WORK TO COMPLETE: Would you retype the listing below exactly as given?

══════════════════════════════

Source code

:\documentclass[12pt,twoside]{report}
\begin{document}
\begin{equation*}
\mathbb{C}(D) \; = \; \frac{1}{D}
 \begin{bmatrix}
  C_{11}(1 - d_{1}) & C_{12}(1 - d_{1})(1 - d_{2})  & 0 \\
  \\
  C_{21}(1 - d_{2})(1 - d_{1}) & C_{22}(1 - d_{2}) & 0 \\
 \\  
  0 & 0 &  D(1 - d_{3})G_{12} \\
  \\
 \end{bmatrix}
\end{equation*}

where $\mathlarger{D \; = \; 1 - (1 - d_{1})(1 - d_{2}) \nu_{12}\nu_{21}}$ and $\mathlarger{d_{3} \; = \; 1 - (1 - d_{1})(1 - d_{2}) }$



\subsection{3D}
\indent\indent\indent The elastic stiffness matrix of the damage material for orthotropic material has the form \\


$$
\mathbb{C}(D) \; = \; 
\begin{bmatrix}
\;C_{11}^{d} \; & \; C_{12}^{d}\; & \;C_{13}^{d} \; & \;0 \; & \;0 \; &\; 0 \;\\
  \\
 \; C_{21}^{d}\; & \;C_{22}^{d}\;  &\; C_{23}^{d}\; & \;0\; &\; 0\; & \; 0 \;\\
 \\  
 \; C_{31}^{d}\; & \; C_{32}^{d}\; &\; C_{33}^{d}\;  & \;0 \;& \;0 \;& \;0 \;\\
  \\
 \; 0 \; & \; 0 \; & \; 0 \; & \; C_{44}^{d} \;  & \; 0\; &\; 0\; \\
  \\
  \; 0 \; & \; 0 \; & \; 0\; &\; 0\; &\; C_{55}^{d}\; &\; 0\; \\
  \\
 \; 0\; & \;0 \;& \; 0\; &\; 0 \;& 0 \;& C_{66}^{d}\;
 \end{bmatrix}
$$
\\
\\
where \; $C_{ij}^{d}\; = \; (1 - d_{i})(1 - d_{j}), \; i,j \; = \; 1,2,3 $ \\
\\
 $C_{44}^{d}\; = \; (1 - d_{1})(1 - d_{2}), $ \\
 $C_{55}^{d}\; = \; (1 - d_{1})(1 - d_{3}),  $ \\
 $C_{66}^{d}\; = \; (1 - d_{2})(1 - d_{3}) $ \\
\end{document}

══════════════════════════════

RESPONSE BELOW:
Source code

:\documentclass[12pt,twoside]{report}
\begin{document}
\begin{equation*}
\mathbb{C}(D) \; = \; \frac{1}{D}
 \begin{bmatrix}
  C_{11}(1 - d_{1}) & C_{12}(1 - d_{1})(1 - d_{2})  & 0 \\
  \\
  C_{21}(1 - d_{2})(1 - d_{1}) & C_{22}(1 - d_{2}) & 0 \\
 \\  
  0 & 0 &  D(1 - d_{3})G_{12} \\
  \\
 \end{bmatrix}
\end{equation*}

where $\mathlarger{D \; = \; 1 - (1 - d_{1})(1 - d_{2}) \nu_{12}\nu_{21}}$ and $\mathlarger{d_{3} \; = \; 1 - (1 - d_{1})(1 - d_{2}) }$



\subsection{3D}
\indent\indent\indent The elastic stiffness matrix of the damage material for orthotropic material has the form \\


$$
\mathbb{C}(D) \; = \; 
\begin{bmatrix}
\;C_{11}^{d} \; & \; C_{12}^{d}\; & \;C_{13}^{d} \; & \;0 \; & \;0 \; &\; 0 \;\\
  \\
 \; C_{21}^{d}\; & \;C_{22}^{d}\;  &\; C_{23}^{d}\; & \;0\; &\; 0\; & \; 0 \;\\
 \\  
 \; C_{31}^{d}\; & \; C_{32}^{d}\; &\; C_{33}^{d}\;  & \;0 \;& \;0 \;& \;0 \;\\
  \\
 \; 0 \; & \; 0 \; & \; 0 \; & \; C_{44}^{d} \;  & \; 0\; &\; 0\; \\
  \\
  \; 0 \; & \; 0 \; & \; 0\; &\; 0\; &\; C_{55}^{d}\; &\; 0\; \\
  \\
 \; 0\; & \;0 \;& \; 0\; &\; 0 \;& 0 \;& C_{66}^{d}\;
 \end{bmatrix}
$$
\\
\\
where \; $C_{ij}^{d}\; = \; (1 - d_{i})(1 - d_{j}), \; i,j \; = \; 1,2,3 $ \\
\\
 $C_{44}^{d}\; = \; (1 - d_{1})(1 - d_{2}), $ \\
 $C_{55}^{d}\; = \; (1 - d_{1})(1 - d_{3}),  $ \\
 $C_{66}^{d}\; = \; (1 - d_{2})(1 - d_{3}) $ \\
\end{document}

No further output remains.